1956 United States presidential election in Vermont

1956 United States presidential election in Vermont

← 1952 November 6, 1956 1960 →
 
Nominee Dwight D. Eisenhower Adlai Stevenson
Party Republican Democratic
Home state Pennsylvania[note 1][1] Illinois
Running mate Richard Nixon Estes Kefauver
Electoral vote 3 0
Popular vote 110,390 42,549
Percentage 72.16% 27.81%


President before election

Dwight Eisenhower
Republican

Elected President

Dwight Eisenhower
Republican

The 1956 United States presidential election in Vermont took place on November 6, 1956, as part of the 1956 United States presidential election which was held throughout all contemporary 48 states. Voters chose three representatives, or electors to the Electoral College, who voted for president and vice president.

Vermont voted overwhelmingly for the Republican nominee, incumbent President Dwight D. Eisenhower of Pennsylvania, over the Democratic nominee, former Illinois Governor Adlai Stevenson. Eisenhower ran with incumbent Vice President Richard Nixon of California, while Stevenson's running mate was Senator Estes Kefauver of Tennessee.

Eisenhower took a landslide 72.16% of the vote to Stevenson's 27.81%, a victory margin of 44.35%. This was the most lopsided statewide win of the election. Vermont historically was a bastion of Northeastern Republicanism, and by 1956 Vermont had gone Republican in every presidential election since the founding of the Republican Party. From 1856 to 1952, Vermont had had the longest streak of voting Republican of any state, having never voted Democratic before, and this tradition easily continued in 1956 with Eisenhower's landslide win.

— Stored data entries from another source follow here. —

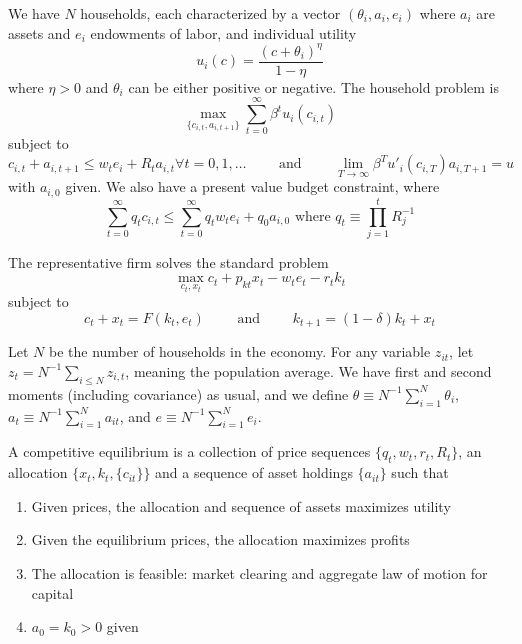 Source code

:\documentclass[10pt]{article}
\begin{document}
\begin{model}
	 We have $N$ households, each characterized by a vector $(\theta_i,a_i,e_i)$ where $a_i$ are assets and $e_i$ endowments of labor, and individual utility \[u_i(c) = \frac{(c+\theta_i)^\eta}{1-\eta}\]where $\eta > 0$ and $\theta_i$ can be either positive or negative. The household problem is \[\max_{\{c_{i,t},a_{i,t+1}\}} \sum_{t=0}^\infty \beta^t u_i(c_{i,t})\]subject to \[c_{i,t} + a_{i,t+1} \le w_te_i + R_ta_{i,t} \forall t = 0,1,\dots \qquad \text{ and }\qquad \lim_{T\to\infty} \beta^T u'_i(c_{i,T})a_{i,T+1} = u\]with $a_{i,0}$ given. We also have a present value budget constraint, where \[\sum_{t=0}^\infty q_tc_{i,t} \le \sum_{t=0}^\infty q_tw_te_i + q_0a_{i,0} \text{ where } q_t \equiv \prod_{j=1}^t R_j^{-1}\]
	
	The representative firm solves the standard problem \[\max_{c_t,x_t} c_t + p_{kt} x_t - w_te_t - r_tk_t \]subject to \[c_t + x_t = F(k_t,e_t) \qquad \text{ and } \qquad k_{t+1} = (1-\delta)k_t + x_t\]
	
	Let $N$ be the number of households in the economy. For any variable $z_{it}$, let $z_t = N^{-1} \sum_{i\le N} z_{i,t}$, meaning the population average. We have first and second moments (including covariance) as usual, and we define $\theta \equiv N^{-1} \sum_{i=1}^N \theta_i$, $a_t \equiv N^{-1} \sum_{i=1}^N a_{it}$, and $e \equiv N^{-1} \sum_{i=1}^N e_{i}$.
	
	
	\begin{definition}
		A competitive equilibrium is a collection of price sequences $\{q_t,w_t,r_t,R_t\}$, an allocation $\{x_t,k_t,\{c_{it}\}\}$ and a sequence of asset holdings $\{a_{it}\}$ such that
		\begin{enumerate}
			\item Given prices, the allocation and sequence of assets maximizes utility
			\item Given the equilibrium prices, the allocation maximizes profits
			\item The allocation is feasible: market clearing and aggregate law of motion for capital
			\item $a_0 = k_0 > 0$ given
		\end{enumerate}
	\end{definition}
	

\end{model}
\end{document}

Eisenhower, a war hero and moderate Republican who had pledged to reform and maintain popular New Deal Democratic policies, had wide appeal beyond the boundaries of the traditional Republican coalition. While Vermont had been one of the only two states (the other being Maine) in the nation to vote against Franklin Roosevelt all 4 times, the GOP margins in the state had narrowed substantially in the 1930s and 1940s, particularly due to the strong Democratic presence in the northwestern part of the state. However Eisenhower's unique personal appeal brought even that region back into the GOP coalition, and allowed him to break 70% in the state in both 1952 and 1956 (where Eisenhower had performed better than he did in 1952), the first Republican to do so since Calvin Coolidge in 1924, and the last Republican to date.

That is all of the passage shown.